“Never, ever, write something that’s already in the picture. They can look at the picture and they knew that already and they’ve made all that effort […] it’s mad.”
In a fascinating conversation with Alan Yentob, renowned children’s author Judith Kerr told how she was inspired to start writing picture books for children when her son expressed his boredom with the books he was given to learn to read with. In these books the pictures simply depicted what was written in the text, which makes a certain amount of sense if they are intended to help children to learn to decode the text. However, the effect Judith saw was one of boredom, there was little incentive to learn to read when books are written like this. Reading is hard, why expend all that effort when you know what it’s going to say..?
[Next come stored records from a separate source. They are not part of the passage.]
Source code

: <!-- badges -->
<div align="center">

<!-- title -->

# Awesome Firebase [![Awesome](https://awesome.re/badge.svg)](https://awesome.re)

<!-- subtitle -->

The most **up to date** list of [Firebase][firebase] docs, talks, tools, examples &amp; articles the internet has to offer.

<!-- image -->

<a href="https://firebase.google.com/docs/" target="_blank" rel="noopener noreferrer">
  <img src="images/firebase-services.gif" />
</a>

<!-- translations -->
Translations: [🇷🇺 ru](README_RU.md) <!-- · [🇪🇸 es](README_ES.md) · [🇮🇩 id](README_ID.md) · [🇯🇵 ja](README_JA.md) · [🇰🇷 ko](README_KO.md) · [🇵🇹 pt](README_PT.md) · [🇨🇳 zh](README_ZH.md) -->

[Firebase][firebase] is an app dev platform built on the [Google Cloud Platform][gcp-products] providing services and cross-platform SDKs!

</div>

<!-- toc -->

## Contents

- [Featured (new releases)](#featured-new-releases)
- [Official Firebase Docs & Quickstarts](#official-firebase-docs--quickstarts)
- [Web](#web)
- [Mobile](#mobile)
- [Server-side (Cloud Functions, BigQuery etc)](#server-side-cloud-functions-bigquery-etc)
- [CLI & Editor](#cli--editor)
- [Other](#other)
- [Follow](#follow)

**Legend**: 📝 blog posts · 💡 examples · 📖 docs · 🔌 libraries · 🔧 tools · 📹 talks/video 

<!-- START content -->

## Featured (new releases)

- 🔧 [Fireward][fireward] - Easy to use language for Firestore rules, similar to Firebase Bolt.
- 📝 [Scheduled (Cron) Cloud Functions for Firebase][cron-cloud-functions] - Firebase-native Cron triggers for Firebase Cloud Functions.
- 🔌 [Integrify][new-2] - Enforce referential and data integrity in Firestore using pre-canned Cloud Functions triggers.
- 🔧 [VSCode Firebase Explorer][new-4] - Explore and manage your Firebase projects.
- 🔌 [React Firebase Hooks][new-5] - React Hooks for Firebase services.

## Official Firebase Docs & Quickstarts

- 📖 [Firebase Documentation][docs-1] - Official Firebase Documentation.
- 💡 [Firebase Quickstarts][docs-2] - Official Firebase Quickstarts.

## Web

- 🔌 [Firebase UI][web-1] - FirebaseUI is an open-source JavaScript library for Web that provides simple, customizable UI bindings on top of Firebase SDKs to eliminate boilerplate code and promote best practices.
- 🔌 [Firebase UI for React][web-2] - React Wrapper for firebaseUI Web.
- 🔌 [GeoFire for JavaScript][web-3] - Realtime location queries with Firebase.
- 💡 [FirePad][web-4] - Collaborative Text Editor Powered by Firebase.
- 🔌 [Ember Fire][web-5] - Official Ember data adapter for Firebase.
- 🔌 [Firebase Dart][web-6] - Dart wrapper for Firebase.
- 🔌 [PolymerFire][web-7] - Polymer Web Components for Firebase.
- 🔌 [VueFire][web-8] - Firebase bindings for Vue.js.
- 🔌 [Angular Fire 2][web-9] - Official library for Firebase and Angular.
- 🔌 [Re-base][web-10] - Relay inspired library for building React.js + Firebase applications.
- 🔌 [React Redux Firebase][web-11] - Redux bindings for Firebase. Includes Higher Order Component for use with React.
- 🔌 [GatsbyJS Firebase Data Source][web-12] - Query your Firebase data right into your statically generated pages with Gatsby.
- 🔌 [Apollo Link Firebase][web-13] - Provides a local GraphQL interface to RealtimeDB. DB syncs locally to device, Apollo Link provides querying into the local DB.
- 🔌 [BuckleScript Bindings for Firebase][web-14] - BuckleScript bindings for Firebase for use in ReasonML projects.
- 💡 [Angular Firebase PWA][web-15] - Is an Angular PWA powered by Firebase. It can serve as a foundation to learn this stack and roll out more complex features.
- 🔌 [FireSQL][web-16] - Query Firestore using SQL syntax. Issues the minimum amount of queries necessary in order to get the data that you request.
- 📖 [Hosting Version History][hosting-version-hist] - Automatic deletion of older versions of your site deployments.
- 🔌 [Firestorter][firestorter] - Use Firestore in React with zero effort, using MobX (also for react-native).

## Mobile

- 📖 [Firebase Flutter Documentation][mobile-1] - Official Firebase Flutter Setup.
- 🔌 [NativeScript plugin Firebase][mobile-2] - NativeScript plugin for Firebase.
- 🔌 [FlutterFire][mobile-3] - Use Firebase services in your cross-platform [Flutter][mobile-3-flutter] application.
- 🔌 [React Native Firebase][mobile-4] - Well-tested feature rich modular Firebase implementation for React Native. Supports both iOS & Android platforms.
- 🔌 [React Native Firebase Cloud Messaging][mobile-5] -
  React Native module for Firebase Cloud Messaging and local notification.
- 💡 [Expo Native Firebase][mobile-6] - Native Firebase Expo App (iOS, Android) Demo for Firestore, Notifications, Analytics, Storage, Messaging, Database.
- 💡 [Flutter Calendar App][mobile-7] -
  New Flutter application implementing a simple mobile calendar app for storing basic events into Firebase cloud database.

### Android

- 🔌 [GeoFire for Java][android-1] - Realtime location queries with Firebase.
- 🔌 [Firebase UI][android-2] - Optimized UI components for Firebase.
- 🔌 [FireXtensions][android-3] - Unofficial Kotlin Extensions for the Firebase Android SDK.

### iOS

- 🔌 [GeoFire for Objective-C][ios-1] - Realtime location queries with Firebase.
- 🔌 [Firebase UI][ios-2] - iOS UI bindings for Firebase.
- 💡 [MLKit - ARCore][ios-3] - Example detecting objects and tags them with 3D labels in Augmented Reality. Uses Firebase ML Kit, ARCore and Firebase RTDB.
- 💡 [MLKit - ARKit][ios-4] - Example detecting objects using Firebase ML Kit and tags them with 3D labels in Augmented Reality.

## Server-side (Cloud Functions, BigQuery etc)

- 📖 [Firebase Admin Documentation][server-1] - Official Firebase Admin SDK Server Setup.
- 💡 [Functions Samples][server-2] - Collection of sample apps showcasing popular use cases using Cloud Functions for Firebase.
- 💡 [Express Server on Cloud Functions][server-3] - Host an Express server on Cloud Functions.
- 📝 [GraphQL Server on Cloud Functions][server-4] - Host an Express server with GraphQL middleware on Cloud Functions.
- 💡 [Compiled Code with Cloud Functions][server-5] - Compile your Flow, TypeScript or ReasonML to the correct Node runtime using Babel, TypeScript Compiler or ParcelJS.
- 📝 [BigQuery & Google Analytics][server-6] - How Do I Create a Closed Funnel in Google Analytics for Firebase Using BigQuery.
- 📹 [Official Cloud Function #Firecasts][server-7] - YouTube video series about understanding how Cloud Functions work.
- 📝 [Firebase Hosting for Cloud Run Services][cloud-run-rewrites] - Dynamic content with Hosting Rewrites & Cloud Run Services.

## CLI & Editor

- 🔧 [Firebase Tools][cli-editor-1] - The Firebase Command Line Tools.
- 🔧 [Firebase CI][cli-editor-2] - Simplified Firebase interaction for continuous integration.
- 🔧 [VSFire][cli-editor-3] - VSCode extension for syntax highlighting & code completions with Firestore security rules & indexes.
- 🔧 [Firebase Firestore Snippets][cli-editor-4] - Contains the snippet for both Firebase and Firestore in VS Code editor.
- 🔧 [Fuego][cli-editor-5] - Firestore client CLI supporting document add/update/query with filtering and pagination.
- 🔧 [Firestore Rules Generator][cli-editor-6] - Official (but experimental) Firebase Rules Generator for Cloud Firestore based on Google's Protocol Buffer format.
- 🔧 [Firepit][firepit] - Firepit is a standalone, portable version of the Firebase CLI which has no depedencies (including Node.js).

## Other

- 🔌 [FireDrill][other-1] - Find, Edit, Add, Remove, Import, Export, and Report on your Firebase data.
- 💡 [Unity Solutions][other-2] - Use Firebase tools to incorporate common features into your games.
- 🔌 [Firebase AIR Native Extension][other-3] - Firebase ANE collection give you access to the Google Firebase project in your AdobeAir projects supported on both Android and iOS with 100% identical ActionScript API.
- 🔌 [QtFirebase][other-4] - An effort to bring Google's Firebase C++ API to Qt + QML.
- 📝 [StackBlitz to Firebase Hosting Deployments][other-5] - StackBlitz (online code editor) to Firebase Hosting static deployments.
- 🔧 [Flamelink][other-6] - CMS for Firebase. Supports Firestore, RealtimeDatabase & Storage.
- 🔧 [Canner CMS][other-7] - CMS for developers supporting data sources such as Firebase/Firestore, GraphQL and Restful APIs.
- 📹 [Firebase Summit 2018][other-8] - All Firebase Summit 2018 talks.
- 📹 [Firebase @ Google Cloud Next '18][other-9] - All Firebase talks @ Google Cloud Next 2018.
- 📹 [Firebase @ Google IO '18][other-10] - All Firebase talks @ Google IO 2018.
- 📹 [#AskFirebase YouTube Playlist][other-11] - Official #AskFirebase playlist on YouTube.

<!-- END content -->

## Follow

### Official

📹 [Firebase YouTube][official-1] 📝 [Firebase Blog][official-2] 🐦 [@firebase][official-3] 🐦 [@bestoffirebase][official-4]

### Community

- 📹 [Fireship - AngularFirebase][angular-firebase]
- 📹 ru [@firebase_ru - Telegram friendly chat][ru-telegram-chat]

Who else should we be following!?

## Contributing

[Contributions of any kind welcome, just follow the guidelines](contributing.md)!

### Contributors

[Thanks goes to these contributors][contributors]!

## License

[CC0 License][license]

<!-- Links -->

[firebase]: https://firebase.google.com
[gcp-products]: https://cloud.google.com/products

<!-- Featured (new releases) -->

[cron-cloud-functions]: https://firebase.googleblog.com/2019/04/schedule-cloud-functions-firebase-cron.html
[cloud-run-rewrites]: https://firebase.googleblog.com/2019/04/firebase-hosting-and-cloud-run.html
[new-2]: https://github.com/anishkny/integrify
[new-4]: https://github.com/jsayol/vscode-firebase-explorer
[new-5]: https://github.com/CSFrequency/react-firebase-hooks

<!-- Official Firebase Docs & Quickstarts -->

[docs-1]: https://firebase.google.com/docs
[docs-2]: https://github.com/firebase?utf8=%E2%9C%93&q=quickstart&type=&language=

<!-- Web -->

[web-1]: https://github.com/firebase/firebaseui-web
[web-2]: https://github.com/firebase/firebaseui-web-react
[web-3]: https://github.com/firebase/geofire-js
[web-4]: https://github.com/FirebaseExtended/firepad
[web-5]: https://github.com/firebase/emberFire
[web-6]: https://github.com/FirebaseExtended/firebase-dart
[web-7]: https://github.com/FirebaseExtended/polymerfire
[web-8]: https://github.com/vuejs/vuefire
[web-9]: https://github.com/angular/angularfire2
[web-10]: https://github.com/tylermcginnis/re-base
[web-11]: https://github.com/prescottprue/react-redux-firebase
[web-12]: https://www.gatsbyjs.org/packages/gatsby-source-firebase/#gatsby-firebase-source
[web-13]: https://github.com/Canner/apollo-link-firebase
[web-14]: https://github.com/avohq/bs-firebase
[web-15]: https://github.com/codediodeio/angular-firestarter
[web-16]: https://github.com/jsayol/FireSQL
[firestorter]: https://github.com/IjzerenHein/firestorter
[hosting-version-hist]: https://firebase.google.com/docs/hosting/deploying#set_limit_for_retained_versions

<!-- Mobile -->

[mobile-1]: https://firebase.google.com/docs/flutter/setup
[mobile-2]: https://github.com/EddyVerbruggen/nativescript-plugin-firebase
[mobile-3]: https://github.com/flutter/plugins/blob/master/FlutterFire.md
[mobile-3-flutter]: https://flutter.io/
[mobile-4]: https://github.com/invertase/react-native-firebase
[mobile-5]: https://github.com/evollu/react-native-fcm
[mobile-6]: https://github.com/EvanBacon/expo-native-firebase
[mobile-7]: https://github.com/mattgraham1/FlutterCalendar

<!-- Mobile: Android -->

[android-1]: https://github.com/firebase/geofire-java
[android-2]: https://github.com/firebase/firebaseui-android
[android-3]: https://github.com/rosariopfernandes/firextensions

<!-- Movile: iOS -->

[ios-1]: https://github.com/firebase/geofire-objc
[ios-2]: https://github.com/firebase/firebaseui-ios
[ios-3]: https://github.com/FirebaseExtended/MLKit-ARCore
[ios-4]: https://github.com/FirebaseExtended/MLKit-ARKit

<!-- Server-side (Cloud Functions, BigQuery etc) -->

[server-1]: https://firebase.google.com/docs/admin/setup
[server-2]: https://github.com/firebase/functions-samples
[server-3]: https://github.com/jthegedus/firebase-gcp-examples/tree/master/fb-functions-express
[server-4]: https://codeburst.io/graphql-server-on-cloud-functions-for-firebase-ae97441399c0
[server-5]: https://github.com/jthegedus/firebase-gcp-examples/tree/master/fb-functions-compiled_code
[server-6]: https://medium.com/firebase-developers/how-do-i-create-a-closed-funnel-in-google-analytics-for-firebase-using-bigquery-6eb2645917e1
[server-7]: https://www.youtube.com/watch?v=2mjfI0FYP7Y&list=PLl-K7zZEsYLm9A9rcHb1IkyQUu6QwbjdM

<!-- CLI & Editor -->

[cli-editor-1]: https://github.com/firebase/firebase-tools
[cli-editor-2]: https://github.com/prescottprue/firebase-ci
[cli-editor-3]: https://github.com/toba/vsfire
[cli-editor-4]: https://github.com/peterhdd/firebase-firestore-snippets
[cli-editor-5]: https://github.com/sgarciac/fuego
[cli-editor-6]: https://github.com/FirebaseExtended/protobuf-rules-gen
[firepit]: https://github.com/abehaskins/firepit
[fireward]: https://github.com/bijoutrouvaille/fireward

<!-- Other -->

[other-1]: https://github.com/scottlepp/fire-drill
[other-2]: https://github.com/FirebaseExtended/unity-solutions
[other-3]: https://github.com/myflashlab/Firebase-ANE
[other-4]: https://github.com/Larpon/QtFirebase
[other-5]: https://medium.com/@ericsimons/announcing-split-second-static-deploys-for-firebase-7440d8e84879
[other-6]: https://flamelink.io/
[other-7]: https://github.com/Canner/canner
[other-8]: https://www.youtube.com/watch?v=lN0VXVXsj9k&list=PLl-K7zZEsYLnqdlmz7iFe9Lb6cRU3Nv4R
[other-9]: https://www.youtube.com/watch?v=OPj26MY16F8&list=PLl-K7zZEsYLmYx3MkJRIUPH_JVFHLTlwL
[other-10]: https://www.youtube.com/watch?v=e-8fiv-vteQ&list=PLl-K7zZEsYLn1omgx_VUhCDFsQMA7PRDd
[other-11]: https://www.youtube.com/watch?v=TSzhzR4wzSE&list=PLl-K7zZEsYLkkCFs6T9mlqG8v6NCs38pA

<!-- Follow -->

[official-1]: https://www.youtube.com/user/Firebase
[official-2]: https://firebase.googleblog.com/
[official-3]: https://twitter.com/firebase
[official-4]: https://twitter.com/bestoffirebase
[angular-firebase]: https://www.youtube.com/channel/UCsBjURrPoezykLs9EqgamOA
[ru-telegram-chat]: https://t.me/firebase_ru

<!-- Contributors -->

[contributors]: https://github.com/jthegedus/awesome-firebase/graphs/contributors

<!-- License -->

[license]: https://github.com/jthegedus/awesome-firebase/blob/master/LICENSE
Judith’s answer was to write books where the pictures and the words were interwoven, supporting each other and adding layers of meaning to her accessible yet subtly complex stories. The result is a cannon of children’s literature that has not just taught generations of children to read, but delighted them at the same time and become an important part of our cultural heritage.
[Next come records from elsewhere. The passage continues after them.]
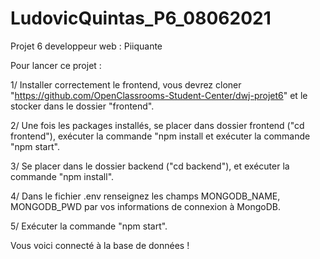 # LudovicQuintas_P6_08062021

Projet 6 developpeur web : Piiquante

Pour lancer ce projet :

1/ Installer correctement le frontend, vous devrez cloner 
"https://github.com/OpenClassrooms-Student-Center/dwj-projet6" et le stocker dans le dossier "frontend".

2/ Une fois les packages installés, se placer dans dossier frontend ("cd frontend"), 
exécuter la commande "npm install et exécuter la commande "npm start".

3/ Se placer dans le dossier backend ("cd backend"), et exécuter la commande "npm install".

4/ Dans le fichier .env renseignez les champs MONGODB_NAME, MONGODB_PWD par vos informations de connexion à MongoDB.

5/ Exécuter la commande "npm start".

Vous voici connecté à la base de données !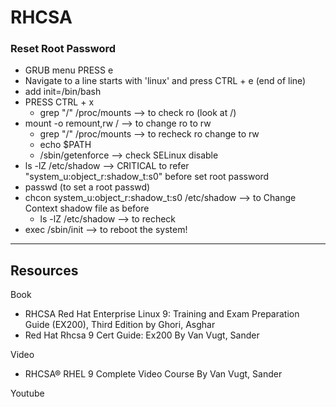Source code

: # RHCSA
### Reset Root Password
- GRUB menu PRESS e
- Navigate to a line starts with 'linux' and press CTRL + e (end of line)
- add init=/bin/bash
- PRESS CTRL + x
  - grep "/" /proc/mounts --> to check ro (look at /)
- mount -o remount,rw / --> to change ro to rw
  - grep "/" /proc/mounts --> to recheck ro change to rw
  - echo $PATH
  - /sbin/getenforce --> check SELinux disable
- ls -lZ /etc/shadow --> CRITICAL to refer "system_u:object_r:shadow_t:s0" before set root password
- passwd (to set a root passwd)
- chcon system_u:object_r:shadow_t:s0 /etc/shadow --> to Change Context shadow file as before
  - ls -lZ /etc/shadow --> to recheck
- exec /sbin/init --> to reboot the system!

---
## Resources
Book
- RHCSA Red Hat Enterprise Linux 9: Training and Exam Preparation Guide (EX200), Third Edition by Ghori, Asghar
- Red Hat Rhcsa 9 Cert Guide: Ex200 By Van Vugt, Sander

Video
- RHCSA® RHEL 9 Complete Video Course By Van Vugt, Sander

Youtube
Whether it is resources for reading, those for maths, or technology in our schools, there is something here for thinking about how we approach the tools we design for learning.
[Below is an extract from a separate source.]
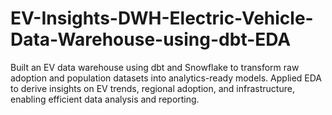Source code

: # EV-Insights-DWH-Electric-Vehicle-Data-Warehouse-using-dbt-EDA
Built an EV data warehouse using dbt and Snowflake to transform raw adoption and population datasets into analytics-ready models. Applied EDA to derive insights on EV trends, regional adoption, and infrastructure, enabling efficient data analysis and reporting.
So often when designing ways for people to learn we concentrate on the logical, how best to break learning into specific bits and deliver those bits in as efficient and effective a way as possible. We shouldn’t forget about the art, the delight, as therein lies the culture, and culture is what remains in people long after they have forgotten the content they learned at school.
Whatever tools we are using, we should “never ever write something that’s already in the picture”, every medium has its own purpose to be mastered, and its own delights to be revealed.
There are many more insights from this fascinating author in the ‘Imagine’ programme, available on BBC iPlayer in the UK for the next couple of weeks. Worth watching, it’s thought provoking and delightful in equal measure.